For more details on the program's coursework requirements, please see the handbook.

Fall Semester 2018

Category I: Social Sciences/Humanities/Arts

ANTH 390 Topics: Ethnoecology
This course will introduce students to the theoretical paradigms of political and historical ecology. The overall objective of the course is to provide students with a critical awareness of how social relationships and cultural logics mediate human-environment interactions to produce particular environmental histories. The course objectives will be achieved primarily through in-depth explorations of historical case studies that illustrate the interrelationships between social environments and the ecological and material worlds that people both inhabit and produce. For example, in an examination of contemporary coffee production in Southeast Asia we will detail an increasingly common confluence of neo-liberal policies and global market access to smallholder agricultural production in developing countries, considering both their social and ecological consequences (e.g., pronounced deforestation and reforestation in the case of Vietnam’s Central Highlands). Other case studies will highlight different socio-ecological configurations relevant to contemporary policy discussions and environmental politics, but not necessarily situated in the current “neo-liberal climate.” More specifically, several of the case studies will use archaeological and paleoecological data to evaluate contemporary tropes about the distinctions between “modern” and “traditional” forms of land use—the former frequently characterized as profligate control of Nature while the latter is romanticized as sustainable practices “in harmony” with Nature. Through these examinations the course will evaluate Nature as an historical product that is not so neatly separable from the domain of Culture.
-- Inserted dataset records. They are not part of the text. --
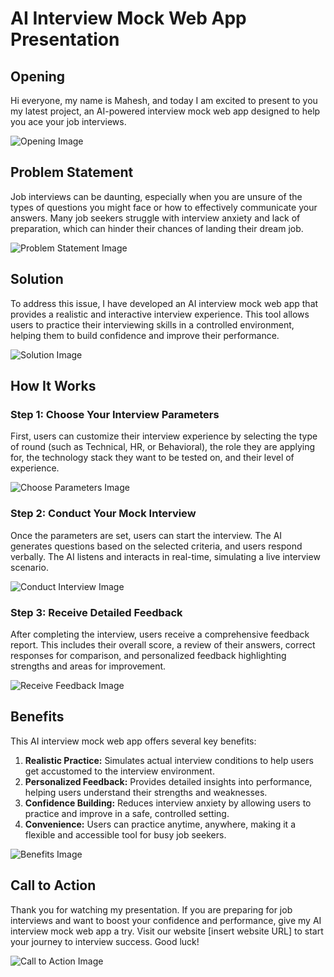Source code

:# AI Interview Mock Web App Presentation

## Opening

Hi everyone, my name is Mahesh, and today I am excited to present to you my latest project, an AI-powered interview mock web app designed to help you ace your job interviews.

![Opening Image](path/to/opening-image.png)

## Problem Statement

Job interviews can be daunting, especially when you are unsure of the types of questions you might face or how to effectively communicate your answers. Many job seekers struggle with interview anxiety and lack of preparation, which can hinder their chances of landing their dream job.

![Problem Statement Image](path/to/problem-statement-image.png)

## Solution

To address this issue, I have developed an AI interview mock web app that provides a realistic and interactive interview experience. This tool allows users to practice their interviewing skills in a controlled environment, helping them to build confidence and improve their performance.

![Solution Image](path/to/solution-image.png)

## How It Works

### Step 1: Choose Your Interview Parameters

First, users can customize their interview experience by selecting the type of round (such as Technical, HR, or Behavioral), the role they are applying for, the technology stack they want to be tested on, and their level of experience.

![Choose Parameters Image](path/to/choose-parameters-image.png)

### Step 2: Conduct Your Mock Interview

Once the parameters are set, users can start the interview. The AI generates questions based on the selected criteria, and users respond verbally. The AI listens and interacts in real-time, simulating a live interview scenario.

![Conduct Interview Image](path/to/conduct-interview-image.png)

### Step 3: Receive Detailed Feedback

After completing the interview, users receive a comprehensive feedback report. This includes their overall score, a review of their answers, correct responses for comparison, and personalized feedback highlighting strengths and areas for improvement.

![Receive Feedback Image](path/to/receive-feedback-image.png)

## Benefits

This AI interview mock web app offers several key benefits:

1. **Realistic Practice:** Simulates actual interview conditions to help users get accustomed to the interview environment.
2. **Personalized Feedback:** Provides detailed insights into performance, helping users understand their strengths and weaknesses.
3. **Confidence Building:** Reduces interview anxiety by allowing users to practice and improve in a safe, controlled setting.
4. **Convenience:** Users can practice anytime, anywhere, making it a flexible and accessible tool for busy job seekers.

![Benefits Image](path/to/benefits-image.png)

## Call to Action

Thank you for watching my presentation. If you are preparing for job interviews and want to boost your confidence and performance, give my AI interview mock web app a try. Visit our website [insert website URL] to start your journey to interview success. Good luck!

![Call to Action Image](path/to/call-to-action-image.png)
ECON 245 Environmental and Natural Resource Economics
This course uses economic theories and concepts to explore environmental and natural resource problems and evaluate policies for addressing them. Topics vary and may include energy, water, agriculture, sustainable development, environmental justice, and other timely issues. Prerequisite: ECON 100. Not open to students with credit in ECON 335

ENG 191 Reading Literature: Science, Nature, and Technology
This course explores literature as a response to scientific and technological change. It considers the ways that new scientific discoveries inspire new visions in literature and the ways, in turn, that imaginative writing inspires new approaches in science. It features literary works that contextualize past scientific and technological advances, interpret and critique changes happening in the present, and imagine the changes that might occur in the future.

ENG 322 Creative Nonfiction Topics: Nature Writing
This class will focus on the reading and writing of creative nonfiction.  You will write essays, profiles, travel pieces and articles about the natural world.  We can interpret “nature” loosely – after all, there are no clear boundaries between civilization and nature.  

PHIL 232 Environmental Ethics
An examination of the extent of, limits to, and grounds for individual and collective moral obligations with respect to the 'more-than-human world.' Discusses anthropocentric, zoocentric, biocentric and ecocentric value theories; ecofeminist, deep ecology, and environmental justice perspectives; and/or such topics as biodiversity, climate change, sustainable agriculture, and/or ethics of consumption. This course may include a community engagement/service learning project and required field trips.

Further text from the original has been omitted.